Your instructions.
Within the material below, locate the line with "### Step 3: Uploading Data" and the line with "The accuracy of", then return those two lines and all lines between them, exactly as written.

Data for this exercise.
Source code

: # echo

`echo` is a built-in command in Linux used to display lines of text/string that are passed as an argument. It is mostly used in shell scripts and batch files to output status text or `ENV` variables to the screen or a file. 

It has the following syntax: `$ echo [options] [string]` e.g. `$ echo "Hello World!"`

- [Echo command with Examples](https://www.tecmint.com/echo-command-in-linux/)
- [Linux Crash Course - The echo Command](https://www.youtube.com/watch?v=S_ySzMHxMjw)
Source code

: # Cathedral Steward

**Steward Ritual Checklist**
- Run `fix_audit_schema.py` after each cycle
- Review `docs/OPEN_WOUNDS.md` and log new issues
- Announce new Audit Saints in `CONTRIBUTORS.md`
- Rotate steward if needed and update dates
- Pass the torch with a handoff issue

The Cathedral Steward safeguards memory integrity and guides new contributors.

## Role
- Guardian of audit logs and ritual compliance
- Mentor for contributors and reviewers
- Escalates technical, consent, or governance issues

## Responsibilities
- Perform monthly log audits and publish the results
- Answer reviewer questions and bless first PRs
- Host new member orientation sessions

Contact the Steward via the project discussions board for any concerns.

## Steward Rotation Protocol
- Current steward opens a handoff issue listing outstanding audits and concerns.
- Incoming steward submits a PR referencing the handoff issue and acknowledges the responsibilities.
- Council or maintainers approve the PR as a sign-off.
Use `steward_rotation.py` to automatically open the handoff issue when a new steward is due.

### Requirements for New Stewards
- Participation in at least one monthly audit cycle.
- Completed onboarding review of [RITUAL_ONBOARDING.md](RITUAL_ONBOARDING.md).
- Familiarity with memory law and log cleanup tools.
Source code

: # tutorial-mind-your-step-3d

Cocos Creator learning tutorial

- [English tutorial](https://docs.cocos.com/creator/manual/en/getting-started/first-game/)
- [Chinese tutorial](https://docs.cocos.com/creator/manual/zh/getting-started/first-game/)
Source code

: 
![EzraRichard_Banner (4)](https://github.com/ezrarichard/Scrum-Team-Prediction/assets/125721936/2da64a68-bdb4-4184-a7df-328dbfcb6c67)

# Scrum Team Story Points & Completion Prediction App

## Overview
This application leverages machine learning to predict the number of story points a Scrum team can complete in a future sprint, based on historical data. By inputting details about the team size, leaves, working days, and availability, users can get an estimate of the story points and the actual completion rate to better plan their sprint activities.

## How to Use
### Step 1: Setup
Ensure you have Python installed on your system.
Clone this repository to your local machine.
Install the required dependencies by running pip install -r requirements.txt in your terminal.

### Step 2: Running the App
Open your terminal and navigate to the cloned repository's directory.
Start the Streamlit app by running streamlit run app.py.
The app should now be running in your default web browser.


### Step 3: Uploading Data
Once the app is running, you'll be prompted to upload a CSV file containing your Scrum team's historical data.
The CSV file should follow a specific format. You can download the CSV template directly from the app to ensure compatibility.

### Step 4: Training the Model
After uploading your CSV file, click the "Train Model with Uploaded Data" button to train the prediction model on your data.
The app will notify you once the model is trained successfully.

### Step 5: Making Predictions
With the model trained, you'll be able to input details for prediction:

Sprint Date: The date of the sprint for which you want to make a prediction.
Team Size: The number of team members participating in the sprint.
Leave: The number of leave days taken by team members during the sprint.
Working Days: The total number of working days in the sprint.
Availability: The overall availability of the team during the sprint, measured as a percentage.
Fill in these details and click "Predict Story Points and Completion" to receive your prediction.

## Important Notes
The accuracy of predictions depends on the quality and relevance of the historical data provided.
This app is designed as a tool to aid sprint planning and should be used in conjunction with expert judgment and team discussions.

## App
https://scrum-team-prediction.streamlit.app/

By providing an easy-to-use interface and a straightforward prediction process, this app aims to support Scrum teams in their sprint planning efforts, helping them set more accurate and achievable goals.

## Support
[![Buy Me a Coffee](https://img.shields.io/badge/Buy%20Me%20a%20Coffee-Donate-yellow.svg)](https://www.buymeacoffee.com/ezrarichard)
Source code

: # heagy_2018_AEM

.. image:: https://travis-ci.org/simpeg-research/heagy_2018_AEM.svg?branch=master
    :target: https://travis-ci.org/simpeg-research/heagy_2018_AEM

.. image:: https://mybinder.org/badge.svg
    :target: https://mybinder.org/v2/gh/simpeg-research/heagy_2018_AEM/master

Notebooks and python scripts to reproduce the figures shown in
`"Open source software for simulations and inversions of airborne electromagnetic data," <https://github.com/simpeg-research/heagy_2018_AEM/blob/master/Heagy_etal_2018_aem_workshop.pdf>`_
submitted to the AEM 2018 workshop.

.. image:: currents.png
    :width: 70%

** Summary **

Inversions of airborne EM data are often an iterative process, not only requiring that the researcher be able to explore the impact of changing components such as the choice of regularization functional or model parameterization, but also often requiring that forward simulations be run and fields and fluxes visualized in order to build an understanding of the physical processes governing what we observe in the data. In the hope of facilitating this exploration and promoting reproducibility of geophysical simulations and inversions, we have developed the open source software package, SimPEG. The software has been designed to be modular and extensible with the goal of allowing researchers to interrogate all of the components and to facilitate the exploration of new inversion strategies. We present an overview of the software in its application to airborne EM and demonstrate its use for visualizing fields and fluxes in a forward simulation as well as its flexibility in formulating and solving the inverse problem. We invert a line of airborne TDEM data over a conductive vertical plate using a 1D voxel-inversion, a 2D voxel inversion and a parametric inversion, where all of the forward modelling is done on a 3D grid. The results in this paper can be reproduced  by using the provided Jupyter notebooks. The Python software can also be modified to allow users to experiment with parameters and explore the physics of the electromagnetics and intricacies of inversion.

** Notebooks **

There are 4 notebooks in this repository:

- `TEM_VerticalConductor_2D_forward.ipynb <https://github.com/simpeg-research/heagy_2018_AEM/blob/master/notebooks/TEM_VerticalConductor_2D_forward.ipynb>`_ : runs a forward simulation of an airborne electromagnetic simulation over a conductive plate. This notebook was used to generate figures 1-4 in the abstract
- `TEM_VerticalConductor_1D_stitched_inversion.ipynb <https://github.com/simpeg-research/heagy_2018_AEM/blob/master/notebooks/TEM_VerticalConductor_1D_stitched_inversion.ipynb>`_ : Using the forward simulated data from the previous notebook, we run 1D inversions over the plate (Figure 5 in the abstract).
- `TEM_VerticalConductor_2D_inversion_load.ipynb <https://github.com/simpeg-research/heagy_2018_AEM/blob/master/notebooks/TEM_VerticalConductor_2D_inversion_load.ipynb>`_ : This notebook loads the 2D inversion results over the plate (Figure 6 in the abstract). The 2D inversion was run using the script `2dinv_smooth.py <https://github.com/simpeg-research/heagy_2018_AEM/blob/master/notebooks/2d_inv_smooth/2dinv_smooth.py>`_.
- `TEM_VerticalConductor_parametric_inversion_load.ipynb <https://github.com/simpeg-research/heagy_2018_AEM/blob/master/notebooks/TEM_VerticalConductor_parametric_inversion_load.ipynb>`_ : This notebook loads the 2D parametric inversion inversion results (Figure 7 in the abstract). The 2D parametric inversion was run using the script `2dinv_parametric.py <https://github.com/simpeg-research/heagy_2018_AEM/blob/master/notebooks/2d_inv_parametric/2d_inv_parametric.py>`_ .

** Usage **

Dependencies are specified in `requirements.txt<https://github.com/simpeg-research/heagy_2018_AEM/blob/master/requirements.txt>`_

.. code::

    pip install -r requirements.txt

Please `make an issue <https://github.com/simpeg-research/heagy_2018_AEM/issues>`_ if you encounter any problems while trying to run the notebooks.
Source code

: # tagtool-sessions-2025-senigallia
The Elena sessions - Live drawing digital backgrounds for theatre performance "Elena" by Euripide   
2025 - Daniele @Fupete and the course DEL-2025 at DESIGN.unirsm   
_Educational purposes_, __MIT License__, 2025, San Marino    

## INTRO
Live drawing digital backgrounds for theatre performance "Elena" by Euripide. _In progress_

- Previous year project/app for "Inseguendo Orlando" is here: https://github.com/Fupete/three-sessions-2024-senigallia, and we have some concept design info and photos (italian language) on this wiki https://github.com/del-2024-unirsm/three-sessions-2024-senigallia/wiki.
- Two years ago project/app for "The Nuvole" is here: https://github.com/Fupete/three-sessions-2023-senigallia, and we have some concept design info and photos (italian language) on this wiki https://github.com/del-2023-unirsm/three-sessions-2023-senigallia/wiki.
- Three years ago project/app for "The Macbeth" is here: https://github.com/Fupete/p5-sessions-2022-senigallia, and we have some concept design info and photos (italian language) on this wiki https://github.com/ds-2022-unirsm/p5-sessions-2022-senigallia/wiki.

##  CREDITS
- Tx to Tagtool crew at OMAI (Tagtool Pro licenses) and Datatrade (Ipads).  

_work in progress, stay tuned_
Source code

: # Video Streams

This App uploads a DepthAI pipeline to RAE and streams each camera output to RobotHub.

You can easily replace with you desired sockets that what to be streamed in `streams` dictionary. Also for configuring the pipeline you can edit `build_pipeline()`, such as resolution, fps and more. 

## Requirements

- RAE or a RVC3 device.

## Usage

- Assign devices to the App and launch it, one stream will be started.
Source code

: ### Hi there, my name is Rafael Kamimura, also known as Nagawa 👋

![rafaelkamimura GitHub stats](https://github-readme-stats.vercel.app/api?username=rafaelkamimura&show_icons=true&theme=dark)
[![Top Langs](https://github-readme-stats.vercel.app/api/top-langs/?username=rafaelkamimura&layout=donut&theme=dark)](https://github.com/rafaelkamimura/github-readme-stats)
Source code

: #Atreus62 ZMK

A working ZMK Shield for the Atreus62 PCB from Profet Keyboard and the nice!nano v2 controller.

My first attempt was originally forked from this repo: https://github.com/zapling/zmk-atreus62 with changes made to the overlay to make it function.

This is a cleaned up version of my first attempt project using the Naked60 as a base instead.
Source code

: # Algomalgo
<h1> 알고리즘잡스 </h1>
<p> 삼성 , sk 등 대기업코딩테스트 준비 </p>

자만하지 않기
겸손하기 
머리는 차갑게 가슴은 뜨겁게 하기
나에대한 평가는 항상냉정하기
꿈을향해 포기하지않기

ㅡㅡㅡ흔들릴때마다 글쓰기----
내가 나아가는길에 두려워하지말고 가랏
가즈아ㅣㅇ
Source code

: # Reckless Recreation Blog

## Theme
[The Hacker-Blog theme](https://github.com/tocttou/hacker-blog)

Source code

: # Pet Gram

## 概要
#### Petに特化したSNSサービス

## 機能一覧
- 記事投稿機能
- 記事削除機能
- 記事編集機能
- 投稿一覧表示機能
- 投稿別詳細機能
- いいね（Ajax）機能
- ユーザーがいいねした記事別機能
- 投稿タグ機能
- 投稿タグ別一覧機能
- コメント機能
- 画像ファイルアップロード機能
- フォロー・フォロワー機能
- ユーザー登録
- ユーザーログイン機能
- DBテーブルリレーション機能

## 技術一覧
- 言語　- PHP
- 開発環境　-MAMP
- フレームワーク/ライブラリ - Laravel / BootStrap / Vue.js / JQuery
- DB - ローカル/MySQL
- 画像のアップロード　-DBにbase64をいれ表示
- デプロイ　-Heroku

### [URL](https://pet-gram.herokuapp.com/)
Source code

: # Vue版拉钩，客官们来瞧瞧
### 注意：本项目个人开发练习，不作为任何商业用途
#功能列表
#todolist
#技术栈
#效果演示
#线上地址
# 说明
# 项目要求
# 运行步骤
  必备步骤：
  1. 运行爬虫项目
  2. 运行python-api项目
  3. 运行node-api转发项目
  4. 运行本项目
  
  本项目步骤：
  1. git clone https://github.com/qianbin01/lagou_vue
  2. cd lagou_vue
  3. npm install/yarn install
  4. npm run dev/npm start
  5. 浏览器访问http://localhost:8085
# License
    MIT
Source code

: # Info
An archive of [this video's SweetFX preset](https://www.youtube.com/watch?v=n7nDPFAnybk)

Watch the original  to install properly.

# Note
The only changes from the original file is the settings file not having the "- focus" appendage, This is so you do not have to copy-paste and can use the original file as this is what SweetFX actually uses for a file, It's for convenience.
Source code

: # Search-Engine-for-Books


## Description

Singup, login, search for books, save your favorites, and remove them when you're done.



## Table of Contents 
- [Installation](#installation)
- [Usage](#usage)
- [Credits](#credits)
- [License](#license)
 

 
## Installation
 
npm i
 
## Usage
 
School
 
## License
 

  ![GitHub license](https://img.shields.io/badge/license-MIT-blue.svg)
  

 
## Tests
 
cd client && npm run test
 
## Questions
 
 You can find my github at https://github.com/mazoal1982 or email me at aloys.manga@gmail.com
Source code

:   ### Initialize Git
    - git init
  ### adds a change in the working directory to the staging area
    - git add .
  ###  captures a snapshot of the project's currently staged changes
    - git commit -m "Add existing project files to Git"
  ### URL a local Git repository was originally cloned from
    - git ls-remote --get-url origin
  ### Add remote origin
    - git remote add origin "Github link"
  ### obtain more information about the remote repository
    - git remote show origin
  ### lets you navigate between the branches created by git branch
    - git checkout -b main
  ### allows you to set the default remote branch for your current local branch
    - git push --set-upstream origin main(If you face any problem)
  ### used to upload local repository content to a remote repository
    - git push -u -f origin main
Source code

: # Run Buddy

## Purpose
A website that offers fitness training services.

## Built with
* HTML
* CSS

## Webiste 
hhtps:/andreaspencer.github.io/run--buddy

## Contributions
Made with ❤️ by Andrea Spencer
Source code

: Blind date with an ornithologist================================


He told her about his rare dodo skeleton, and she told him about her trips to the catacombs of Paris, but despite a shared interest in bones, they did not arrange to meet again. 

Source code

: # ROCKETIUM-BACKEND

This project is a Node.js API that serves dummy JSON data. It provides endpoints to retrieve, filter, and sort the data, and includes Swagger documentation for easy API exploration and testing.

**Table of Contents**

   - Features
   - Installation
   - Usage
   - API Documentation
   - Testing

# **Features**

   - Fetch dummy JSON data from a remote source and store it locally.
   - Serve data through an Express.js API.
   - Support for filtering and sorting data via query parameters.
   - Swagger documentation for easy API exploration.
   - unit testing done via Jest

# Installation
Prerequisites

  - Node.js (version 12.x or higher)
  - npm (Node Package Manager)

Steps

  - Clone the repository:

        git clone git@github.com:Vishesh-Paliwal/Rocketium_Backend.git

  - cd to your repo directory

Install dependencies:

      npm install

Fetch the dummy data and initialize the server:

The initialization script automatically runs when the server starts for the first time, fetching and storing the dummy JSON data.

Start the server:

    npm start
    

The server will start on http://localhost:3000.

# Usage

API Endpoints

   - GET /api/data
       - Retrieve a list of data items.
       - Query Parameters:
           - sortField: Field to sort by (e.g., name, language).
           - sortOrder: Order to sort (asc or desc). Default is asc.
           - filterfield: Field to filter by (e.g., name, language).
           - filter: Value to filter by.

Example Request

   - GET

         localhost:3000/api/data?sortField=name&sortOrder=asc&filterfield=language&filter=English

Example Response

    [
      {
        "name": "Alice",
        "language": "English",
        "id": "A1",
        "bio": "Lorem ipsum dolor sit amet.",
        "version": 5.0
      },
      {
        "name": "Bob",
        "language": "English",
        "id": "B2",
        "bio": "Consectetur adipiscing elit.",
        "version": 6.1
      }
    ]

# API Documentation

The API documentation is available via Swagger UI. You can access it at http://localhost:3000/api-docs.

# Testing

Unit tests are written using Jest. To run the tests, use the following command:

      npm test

Output.
### Step 3: Uploading Data
Once the app is running, you'll be prompted to upload a CSV file containing your Scrum team's historical data.
The CSV file should follow a specific format. You can download the CSV template directly from the app to ensure compatibility.

### Step 4: Training the Model
After uploading your CSV file, click the "Train Model with Uploaded Data" button to train the prediction model on your data.
The app will notify you once the model is trained successfully.

### Step 5: Making Predictions
With the model trained, you'll be able to input details for prediction:

Sprint Date: The date of the sprint for which you want to make a prediction.
Team Size: The number of team members participating in the sprint.
Leave: The number of leave days taken by team members during the sprint.
Working Days: The total number of working days in the sprint.
Availability: The overall availability of the team during the sprint, measured as a percentage.
Fill in these details and click "Predict Story Points and Completion" to receive your prediction.

## Important Notes
The accuracy of predictions depends on the quality and relevance of the historical data provided.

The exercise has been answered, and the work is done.